We love it, and it loves us — and it’s killing us
Sugar. It needs a bad habit category all to itself. We’ve let this bad habit rage for 30 years, and it has helped create many, many cases of Type 2 Diabetes. It’s in so many products where there’s no need for it, but our palates have grown accustomed to a touch of sweet, so they add it to attract us. The problem is that once we’re hooked, it’s incredibly hard to DECIDE to reduce or eliminate sugar. The actual reduction and elimination aren’t so hard — but choosing it is very hard to think about.
To unwind it—first, we do have to choose it. There is so much “added sugar” in our foods that we have to read labels for all the names manufacturers list rather than saying “sugar.” It’s everywhere, even in toothpaste — so we have to be diligent about watching for it. That means we have to want to reduce or eliminate it.

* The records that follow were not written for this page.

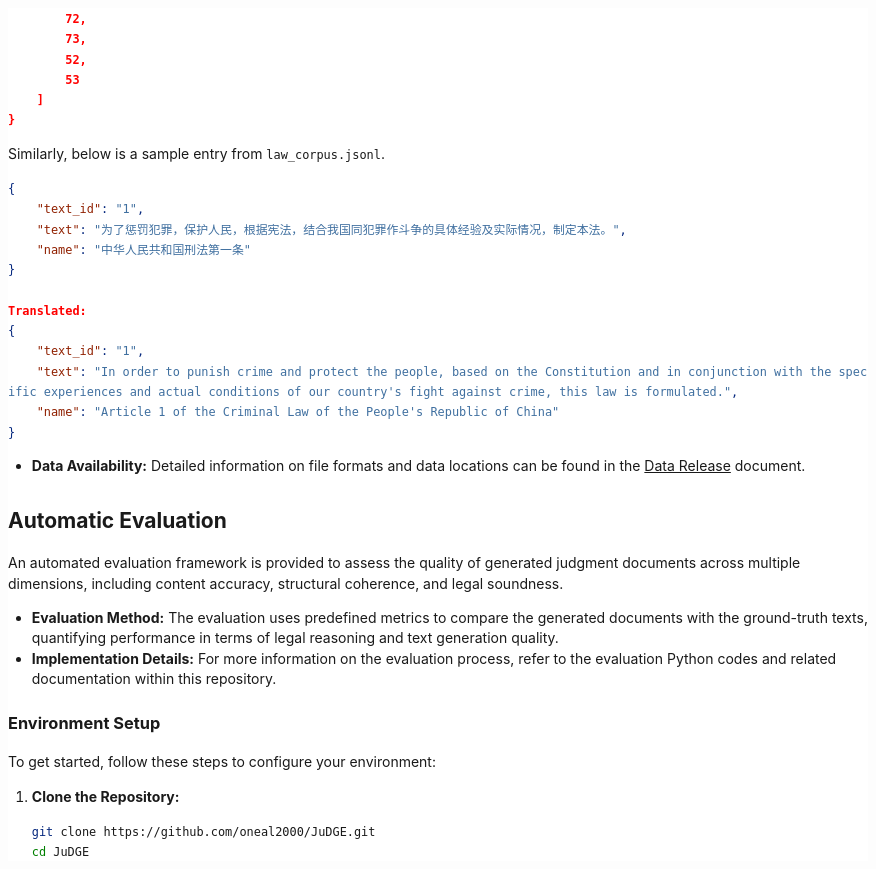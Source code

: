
   ```json
          72,
          73,
          52,
          53
      ]
  }
  ```

  Similarly, below is a sample entry from `law_corpus.jsonl`.

  ```json
  {
      "text_id": "1", 
      "text": "为了惩罚犯罪，保护人民，根据宪法，结合我国同犯罪作斗争的具体经验及实际情况，制定本法。",          
      "name": "中华人民共和国刑法第一条"
  }
    
  Translated:
  {
      "text_id": "1", 
      "text": "In order to punish crime and protect the people, based on the Constitution and in conjunction with the specific experiences and actual conditions of our country's fight against crime, this law is formulated.", 
      "name": "Article 1 of the Criminal Law of the People's Republic of China"
  }
  ```

- **Data Availability:**
  Detailed information on file formats and data locations can be found in the [Data Release](https://github.com/oneal2000/JuDGE/tree/main/data) document.

## Automatic Evaluation

An automated evaluation framework is provided to assess the quality of generated judgment documents across multiple dimensions, including content accuracy, structural coherence, and legal soundness.

- **Evaluation Method:**
  The evaluation uses predefined metrics to compare the generated documents with the ground-truth texts, quantifying performance in terms of legal reasoning and text generation quality.
- **Implementation Details:**
  For more information on the evaluation process, refer to the evaluation Python codes and related documentation within this repository.

### Environment Setup

To get started, follow these steps to configure your environment:

1. **Clone the Repository:**

   ```bash
   git clone https://github.com/oneal2000/JuDGE.git
   cd JuDGE
   ```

One positive habit to employ is creating a personal guideline or rule. “I only have sugar on Sundays.” You may be standing in the pantry and staring down the chocolate chips while saying that through gritted teeth, but it’s a reminder to stay on track. On Sunday, instead of making it a “Cheat day” of all-sugar-all-the-time, choose one serving and enjoy every bite or sip.
The truth is that after a week or ten days, the craving will go away. It will. No one believes me when I say that, but they do when they experience it. When you no longer crave it, you get to choose when and how to have it because the desire is not being driven by a craving. You may choose to have it or to not have it, but you get your power of choice back.
We think of it as harmless other than our weight, but more and more studies are showing the harmful effects of sugar on our hearts, blood vessels, organs, and minds, not to mention turning us into ravenous eaters. Sugar ALWAYS wants more.
I know it’s hard to decide and to get through those first few days, but it’s a challenge worth taking. You can do this.